Bar-Mitzba: ceremonia de iniciación (1973)

Tel Aviv—Estos últimos tiempos han sido de perplejidad. ¿Qué contarle? ¿Mi cena con la baronesa de Rothschild —rama francesa— o mi asistencia al Bar-Mitzva de uno de los nietos de Israel Maya, el chofer de la embajada?

Consideré este asunto desde diversos ángulos. El primero, ya puede suponerlo usted, tenía que ser literario. ¿Poseo acaso el estilo de un Proust y la luz interior de un San Agustín (como quería Maritain) para describir el mundo de la aristocracia? ¿Resultaría verosímil mi descripción de este mundo hecha desde un país —Israel— en el que uno puede ser santo, héroe, profeta, genio, loco pero nunca esnob, dirigida a otro país —México—en el que hasta un título universitario (con todo y las devaluaciones periódicas que sufre) es tomado más en serio que un título de nobleza?

Por otra parte, ¿disponía yo de los medios de un Flaubert para pintar las alegrías con los corazones sencillos?¿La gracia de un Pérez Galdós para dar la rumbosa celebración que conserva tanto aún del garbo de España la categoría que merece? ¿La mirada de amor y de ironía, el lenguaje de las flores de García Lorca?

No. En el primer caso no. En el segundo caso no. Había que examinar el problema desde el punto de vista político. Al preferir la cena de los Rothschild al Bar-Mitzva del nieto de Israel Maya ¿no estaba haciendo el juego a la élite, a los happy few, a la mafia?

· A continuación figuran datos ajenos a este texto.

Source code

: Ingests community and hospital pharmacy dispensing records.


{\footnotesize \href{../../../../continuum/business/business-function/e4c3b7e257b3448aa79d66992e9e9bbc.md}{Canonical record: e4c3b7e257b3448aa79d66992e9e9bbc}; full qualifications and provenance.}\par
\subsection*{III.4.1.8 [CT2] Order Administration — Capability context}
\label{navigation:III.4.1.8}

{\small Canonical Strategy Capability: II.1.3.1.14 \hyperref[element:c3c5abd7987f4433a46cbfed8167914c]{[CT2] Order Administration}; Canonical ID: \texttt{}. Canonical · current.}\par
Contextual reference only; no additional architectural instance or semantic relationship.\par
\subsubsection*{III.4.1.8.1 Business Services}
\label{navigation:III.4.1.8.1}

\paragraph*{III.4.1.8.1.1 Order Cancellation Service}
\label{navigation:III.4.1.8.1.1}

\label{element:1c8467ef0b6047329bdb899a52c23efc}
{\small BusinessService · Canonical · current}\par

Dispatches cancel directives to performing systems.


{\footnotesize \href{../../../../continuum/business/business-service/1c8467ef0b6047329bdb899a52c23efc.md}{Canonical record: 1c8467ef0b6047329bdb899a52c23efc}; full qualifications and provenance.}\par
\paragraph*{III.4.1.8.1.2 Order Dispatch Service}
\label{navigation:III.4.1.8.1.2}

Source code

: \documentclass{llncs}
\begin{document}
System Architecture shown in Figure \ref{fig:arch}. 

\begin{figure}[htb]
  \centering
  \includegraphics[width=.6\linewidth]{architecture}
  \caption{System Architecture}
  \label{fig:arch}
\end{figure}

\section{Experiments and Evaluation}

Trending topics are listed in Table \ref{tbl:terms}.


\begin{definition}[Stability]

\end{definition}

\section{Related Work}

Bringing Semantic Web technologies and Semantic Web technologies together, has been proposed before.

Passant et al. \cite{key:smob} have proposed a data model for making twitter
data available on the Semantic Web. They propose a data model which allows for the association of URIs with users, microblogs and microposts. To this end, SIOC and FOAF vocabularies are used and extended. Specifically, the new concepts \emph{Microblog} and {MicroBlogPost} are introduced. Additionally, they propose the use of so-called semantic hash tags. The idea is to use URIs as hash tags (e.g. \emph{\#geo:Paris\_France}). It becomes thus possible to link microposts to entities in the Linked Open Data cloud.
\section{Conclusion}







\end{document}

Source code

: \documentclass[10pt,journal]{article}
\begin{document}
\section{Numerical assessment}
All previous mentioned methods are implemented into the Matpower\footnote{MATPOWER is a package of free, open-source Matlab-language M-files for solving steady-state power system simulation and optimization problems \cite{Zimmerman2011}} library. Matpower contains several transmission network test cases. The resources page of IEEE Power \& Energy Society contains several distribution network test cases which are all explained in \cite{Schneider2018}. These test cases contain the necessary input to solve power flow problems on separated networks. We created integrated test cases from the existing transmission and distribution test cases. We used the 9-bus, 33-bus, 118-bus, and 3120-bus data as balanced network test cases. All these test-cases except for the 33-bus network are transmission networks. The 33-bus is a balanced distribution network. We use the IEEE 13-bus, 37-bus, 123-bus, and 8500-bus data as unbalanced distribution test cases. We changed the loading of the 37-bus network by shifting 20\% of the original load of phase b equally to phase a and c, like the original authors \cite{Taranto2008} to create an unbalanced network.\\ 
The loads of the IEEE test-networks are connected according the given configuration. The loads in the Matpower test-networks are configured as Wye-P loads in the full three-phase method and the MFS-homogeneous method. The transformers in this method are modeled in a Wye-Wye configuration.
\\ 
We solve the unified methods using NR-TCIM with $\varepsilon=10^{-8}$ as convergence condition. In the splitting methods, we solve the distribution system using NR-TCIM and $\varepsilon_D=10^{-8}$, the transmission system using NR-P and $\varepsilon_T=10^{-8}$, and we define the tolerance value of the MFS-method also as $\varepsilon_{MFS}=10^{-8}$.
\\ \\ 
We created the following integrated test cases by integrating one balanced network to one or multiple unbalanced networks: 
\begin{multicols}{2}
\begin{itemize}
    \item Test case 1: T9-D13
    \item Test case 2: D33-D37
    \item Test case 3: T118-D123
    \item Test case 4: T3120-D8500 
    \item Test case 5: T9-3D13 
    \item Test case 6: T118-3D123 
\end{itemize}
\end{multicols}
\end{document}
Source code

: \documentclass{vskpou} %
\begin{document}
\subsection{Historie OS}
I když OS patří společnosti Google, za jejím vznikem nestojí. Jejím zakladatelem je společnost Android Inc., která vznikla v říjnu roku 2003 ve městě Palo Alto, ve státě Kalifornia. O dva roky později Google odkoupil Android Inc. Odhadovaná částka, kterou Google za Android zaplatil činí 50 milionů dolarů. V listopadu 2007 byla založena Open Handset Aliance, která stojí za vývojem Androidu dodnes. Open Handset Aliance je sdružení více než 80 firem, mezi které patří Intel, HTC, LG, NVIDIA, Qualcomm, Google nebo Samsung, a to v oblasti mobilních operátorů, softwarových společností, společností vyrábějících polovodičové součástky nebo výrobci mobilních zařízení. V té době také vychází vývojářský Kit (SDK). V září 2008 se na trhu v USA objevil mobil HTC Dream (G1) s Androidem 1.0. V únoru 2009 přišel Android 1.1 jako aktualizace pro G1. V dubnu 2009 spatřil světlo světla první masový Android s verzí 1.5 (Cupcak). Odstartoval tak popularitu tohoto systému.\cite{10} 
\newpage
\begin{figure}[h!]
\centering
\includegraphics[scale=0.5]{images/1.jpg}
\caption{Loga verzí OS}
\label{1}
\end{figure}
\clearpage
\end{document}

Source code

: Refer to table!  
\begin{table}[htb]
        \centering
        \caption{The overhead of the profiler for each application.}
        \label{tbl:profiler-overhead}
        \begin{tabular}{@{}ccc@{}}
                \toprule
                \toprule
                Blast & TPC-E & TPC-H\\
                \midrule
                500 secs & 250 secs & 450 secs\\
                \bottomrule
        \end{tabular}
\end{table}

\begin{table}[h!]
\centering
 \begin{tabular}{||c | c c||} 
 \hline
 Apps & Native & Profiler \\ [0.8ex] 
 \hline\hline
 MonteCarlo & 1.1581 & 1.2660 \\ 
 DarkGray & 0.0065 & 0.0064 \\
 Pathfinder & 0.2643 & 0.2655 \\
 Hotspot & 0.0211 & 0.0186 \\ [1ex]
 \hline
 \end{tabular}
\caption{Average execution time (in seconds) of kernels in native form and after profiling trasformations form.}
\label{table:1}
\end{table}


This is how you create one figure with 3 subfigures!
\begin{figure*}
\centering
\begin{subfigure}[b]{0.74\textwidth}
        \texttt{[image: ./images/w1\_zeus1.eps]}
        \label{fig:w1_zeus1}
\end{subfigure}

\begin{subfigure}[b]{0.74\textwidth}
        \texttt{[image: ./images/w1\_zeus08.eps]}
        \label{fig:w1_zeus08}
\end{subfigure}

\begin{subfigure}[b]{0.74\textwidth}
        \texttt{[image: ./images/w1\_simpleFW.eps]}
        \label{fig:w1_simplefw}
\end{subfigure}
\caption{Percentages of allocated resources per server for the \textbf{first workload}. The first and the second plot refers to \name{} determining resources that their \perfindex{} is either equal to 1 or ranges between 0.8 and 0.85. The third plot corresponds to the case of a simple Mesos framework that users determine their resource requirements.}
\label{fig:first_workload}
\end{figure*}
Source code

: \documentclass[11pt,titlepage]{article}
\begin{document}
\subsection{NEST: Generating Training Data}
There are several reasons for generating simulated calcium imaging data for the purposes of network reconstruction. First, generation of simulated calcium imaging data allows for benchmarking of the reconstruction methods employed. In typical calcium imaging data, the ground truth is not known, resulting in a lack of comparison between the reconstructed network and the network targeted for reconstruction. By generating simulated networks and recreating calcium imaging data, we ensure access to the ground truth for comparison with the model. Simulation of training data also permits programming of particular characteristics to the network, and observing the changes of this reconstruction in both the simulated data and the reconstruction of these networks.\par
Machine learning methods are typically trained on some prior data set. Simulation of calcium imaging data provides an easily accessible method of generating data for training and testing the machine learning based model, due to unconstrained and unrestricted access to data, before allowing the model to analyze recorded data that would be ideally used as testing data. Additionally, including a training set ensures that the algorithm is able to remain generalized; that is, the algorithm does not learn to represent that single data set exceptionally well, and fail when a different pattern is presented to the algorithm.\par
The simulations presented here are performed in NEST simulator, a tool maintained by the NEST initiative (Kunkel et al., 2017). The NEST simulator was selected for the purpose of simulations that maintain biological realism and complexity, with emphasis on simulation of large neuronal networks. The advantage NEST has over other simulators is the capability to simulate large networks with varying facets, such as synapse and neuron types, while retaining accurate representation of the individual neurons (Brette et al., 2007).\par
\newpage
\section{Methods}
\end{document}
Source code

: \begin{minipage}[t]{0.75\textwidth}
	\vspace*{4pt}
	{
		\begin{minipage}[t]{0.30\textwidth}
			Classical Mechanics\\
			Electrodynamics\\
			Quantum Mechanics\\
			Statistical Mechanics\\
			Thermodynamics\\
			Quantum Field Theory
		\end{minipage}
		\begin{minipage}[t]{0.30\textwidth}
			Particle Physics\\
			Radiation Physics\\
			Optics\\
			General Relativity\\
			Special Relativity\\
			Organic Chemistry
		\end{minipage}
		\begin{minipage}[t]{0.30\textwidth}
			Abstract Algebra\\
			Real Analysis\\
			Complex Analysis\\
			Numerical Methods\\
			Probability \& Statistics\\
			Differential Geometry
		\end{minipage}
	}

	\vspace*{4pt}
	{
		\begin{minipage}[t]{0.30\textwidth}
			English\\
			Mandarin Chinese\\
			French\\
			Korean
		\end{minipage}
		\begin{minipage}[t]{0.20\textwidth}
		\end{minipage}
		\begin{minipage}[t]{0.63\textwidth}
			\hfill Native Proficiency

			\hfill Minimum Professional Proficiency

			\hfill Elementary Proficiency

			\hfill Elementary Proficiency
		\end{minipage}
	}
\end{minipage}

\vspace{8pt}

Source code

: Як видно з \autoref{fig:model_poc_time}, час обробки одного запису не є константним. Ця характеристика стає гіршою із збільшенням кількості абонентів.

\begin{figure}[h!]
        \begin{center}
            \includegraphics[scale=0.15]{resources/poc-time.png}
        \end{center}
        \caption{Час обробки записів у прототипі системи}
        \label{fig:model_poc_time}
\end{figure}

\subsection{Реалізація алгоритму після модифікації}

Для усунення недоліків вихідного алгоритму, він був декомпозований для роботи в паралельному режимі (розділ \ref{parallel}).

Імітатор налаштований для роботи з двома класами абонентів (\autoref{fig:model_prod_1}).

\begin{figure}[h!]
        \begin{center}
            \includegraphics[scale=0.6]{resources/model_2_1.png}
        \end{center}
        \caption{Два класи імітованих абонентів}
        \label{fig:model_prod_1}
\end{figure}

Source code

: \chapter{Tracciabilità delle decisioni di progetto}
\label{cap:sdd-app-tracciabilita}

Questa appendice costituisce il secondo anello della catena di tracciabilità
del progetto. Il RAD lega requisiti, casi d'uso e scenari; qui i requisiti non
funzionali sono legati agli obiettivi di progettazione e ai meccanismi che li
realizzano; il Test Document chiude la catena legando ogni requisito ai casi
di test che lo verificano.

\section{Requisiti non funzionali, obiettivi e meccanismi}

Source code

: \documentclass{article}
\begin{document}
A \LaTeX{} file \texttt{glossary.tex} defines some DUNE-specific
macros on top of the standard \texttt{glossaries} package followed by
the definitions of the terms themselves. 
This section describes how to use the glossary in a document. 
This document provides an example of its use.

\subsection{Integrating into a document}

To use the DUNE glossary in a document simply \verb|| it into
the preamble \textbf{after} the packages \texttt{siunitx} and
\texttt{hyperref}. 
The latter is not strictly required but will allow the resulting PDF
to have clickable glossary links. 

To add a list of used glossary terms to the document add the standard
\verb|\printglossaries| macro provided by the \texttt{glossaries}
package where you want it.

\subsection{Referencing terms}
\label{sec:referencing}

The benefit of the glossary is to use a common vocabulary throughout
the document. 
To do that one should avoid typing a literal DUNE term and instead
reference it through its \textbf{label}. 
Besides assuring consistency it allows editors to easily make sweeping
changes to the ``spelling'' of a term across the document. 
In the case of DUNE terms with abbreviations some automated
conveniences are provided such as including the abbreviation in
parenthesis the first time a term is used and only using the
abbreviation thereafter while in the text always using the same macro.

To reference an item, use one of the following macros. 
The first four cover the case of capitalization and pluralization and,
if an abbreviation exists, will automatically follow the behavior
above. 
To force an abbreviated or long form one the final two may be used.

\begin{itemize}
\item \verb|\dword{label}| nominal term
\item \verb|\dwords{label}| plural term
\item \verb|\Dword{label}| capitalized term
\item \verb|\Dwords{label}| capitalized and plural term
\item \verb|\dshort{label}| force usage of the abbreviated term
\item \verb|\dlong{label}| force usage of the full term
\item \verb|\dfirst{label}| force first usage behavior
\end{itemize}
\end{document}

Al escoger el Bar-Mitzva del nieto de Israel Maya a la cena de los Rothschild ¿no estaba adoptando esa fácil actitud demagógica del que estrecha la mano callosa del campesino en el instante preciso en que se aprieta el botón de la cámara fotográfica?

Esta angustia de elegir, que diría Sartre, se fue atemperando gracias a unas circunstancias. Traté de recordar, para mi consuelo interno, cómo había sido la cena con la baronesa Rothschild y descubrí que tenía poco paño de dónde cortar. Por lo pronto fue una invitación telefónica hecha a la secretaria con la advertencia de que no nos llegaría ninguna confirmación por escrito.

Las discretas pero no por ello menos insistentes insinuaciones del personal de la embajada me hicieron comprender que para una ocasión semejante yo tenía que sacar a relucir lo mejor del cofre y después de ponerme hasta la mano del metate nos lanzamos, Israel y yo, por el camino de Swann hasta un callejón sin salida.

Con una linterna sorda descubrimos una suntuosa residencia que no revelaba al exterior ni el menor signo de estar habitada. Ya me sentía yo víctima de una broma pesada del enemigo cuando veo al embajador de Argentina y a su esposa en el mismo trance que yo. Animados por la pluralidad tocamos un timbre que hizo brotar, ipso facto, a un mayordomo, prender simultáneamente todas las luces del jardín y dar paso libre a cinco perros, cinco.

Usted no ignora que los perros y yo pertenecemos a signos astrológicos contrarios. Y yo he tenido múltiples ocasiones de comprobar que el instinto infalible del mejor amigo del hombre funciona más o menos con la eficacia de la intuición femenina. Es decir, que es uno de los grandes mitos con los que se han mantenido engañada y enajenada a la humanidad hasta hoy.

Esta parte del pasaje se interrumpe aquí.